For representing a Scheme array, my interpreter simply uses an object that
wraps a Swift array. The array elements point at Scheme objects. So, they
could point at the array itself. Since I don't want to loose objects that
are linked off the array only, I need to use strong references in the
array. Obviously, this creates a serious memory leak. Here's some code
illustrating the design and the construction of vec:

  enum SchemeValue {
    case Nil
    case Num(Int)
    indirect case Cons(SchemeValue, SchemeValue)
    case Vector(WrappedArray<SchemeValue>)
  }

  class WrappedArray<T> {
    var array: [T]
    init(_ elem: T...) {
      self.array = elem
    }
  }

  let wa = WrappedArray<SchemeValue>(.Num(1), .Num(2), .Num(3))
  let vec = SchemeValue.Vector(wa)
  wa.array[1] = vec

I haven't found a good way to address the issue. What I would ideally need
is manual access to retain/release functions. I would also be willing to
write my own memory manager for such objects, but also this seems to be
impossible in Swift. As a workaround, I currently built a mark/sweep
garbage collector for all Scheme objects I allocate (by keeping them all in
a weak object pool — also hand-written because it doesn't exist in Swift).
But I consider this application-specific garbage collector that runs on top
of ARC a huge heck.

So, my question is: What are Swift programmers supposed to do if they are
dealing with inherently cyclic data structures that cannot be broken up via
weak references? It almost seems like there's some memory management
functionality missing in Swift that makes this possible.

== Matthias

You need to write code that walks through the data structures, recognizes which parts are no longer live, and clears the strong references to them. This is one of the age-old fundamental problems with reference counting — I remember dealing with it in Smalltalk-80, whose GC was based on refcounts.

I think you’re going to have to end up writing a mark/sweep garbage collector for your Scheme interpreter. A basic implementation is really simple.

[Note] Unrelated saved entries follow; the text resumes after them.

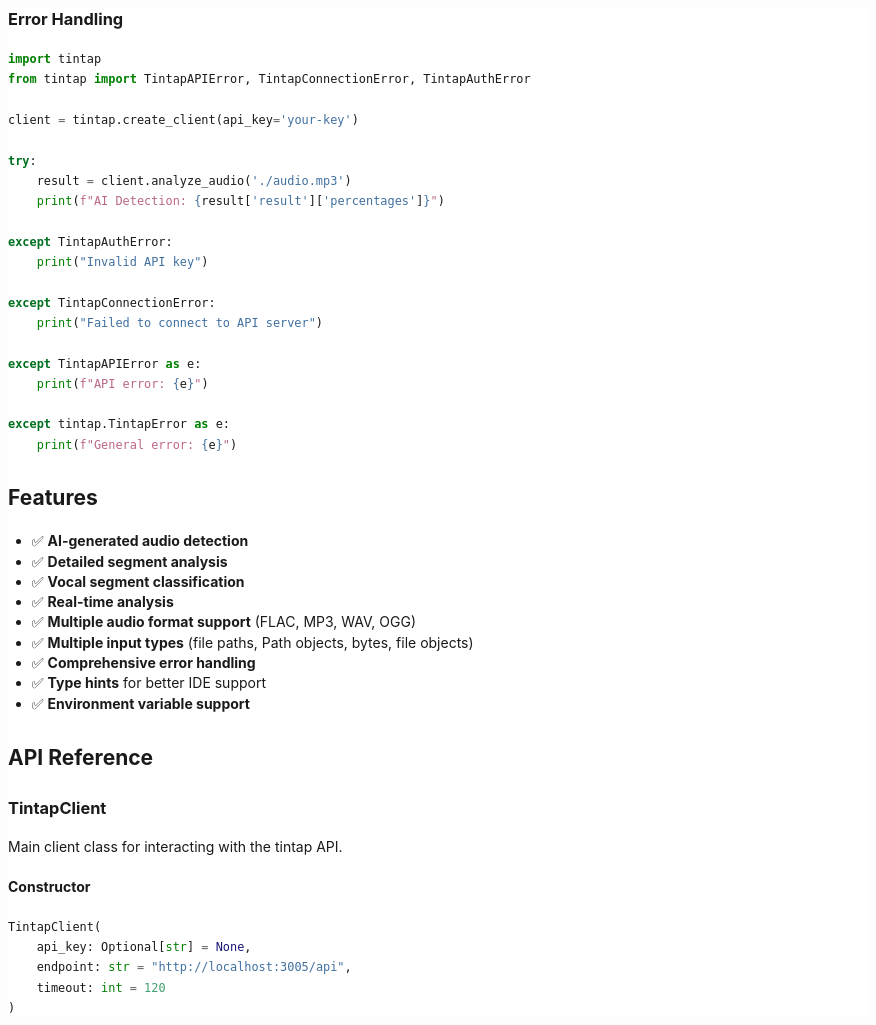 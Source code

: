 ### Error Handling

```python
import tintap
from tintap import TintapAPIError, TintapConnectionError, TintapAuthError

client = tintap.create_client(api_key='your-key')

try:
    result = client.analyze_audio('./audio.mp3')
    print(f"AI Detection: {result['result']['percentages']}")
    
except TintapAuthError:
    print("Invalid API key")
    
except TintapConnectionError:
    print("Failed to connect to API server")
    
except TintapAPIError as e:
    print(f"API error: {e}")
    
except tintap.TintapError as e:
    print(f"General error: {e}")
```

## Features

- ✅ **AI-generated audio detection**
- ✅ **Detailed segment analysis**  
- ✅ **Vocal segment classification**
- ✅ **Real-time analysis**
- ✅ **Multiple audio format support** (FLAC, MP3, WAV, OGG)
- ✅ **Multiple input types** (file paths, Path objects, bytes, file objects)
- ✅ **Comprehensive error handling**
- ✅ **Type hints** for better IDE support
- ✅ **Environment variable support**

## API Reference

### TintapClient

Main client class for interacting with the tintap API.

#### Constructor

```python
TintapClient(
    api_key: Optional[str] = None,
    endpoint: str = "http://localhost:3005/api",
    timeout: int = 120
)
```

Just off the top of my head, I think you’d use only unowned references between your Scheme objects. Then to keep the objects alive, you have a master array/set/whatever that holds strong references to all of them. After doing the recursive marking of all your objects, you traverse the master set and remove all the objects whose mark flags aren’t set.

—Jens

···

On Jan 30, 2016, at 7:17 AM, Matthias Zenger via swift-users <swift-users@swift.org> wrote:

So, my question is: What are Swift programmers supposed to do if they are dealing with inherently cyclic data structures that cannot be broken up via weak references? It almost seems like there's some memory management functionality missing in Swift that makes this possible.

Doing your own GC is probably the best you can do today. You can manually retain and release references to Swift classes using the Unmanaged<T> type, which might help interoperate Swift ARC objects with your GC.

-Joe

···

On Jan 30, 2016, at 7:17 AM, Matthias Zenger via swift-users <swift-users@swift.org> wrote:

Hi everyone,

I'm currently writing a Scheme interpreter in Swift. My original plan was to use Swift's memory management to handle objects in Scheme. Unfortunately, Scheme's data structures are inherently cyclic and I'm struggling to find a good approach to manage memory via ARC.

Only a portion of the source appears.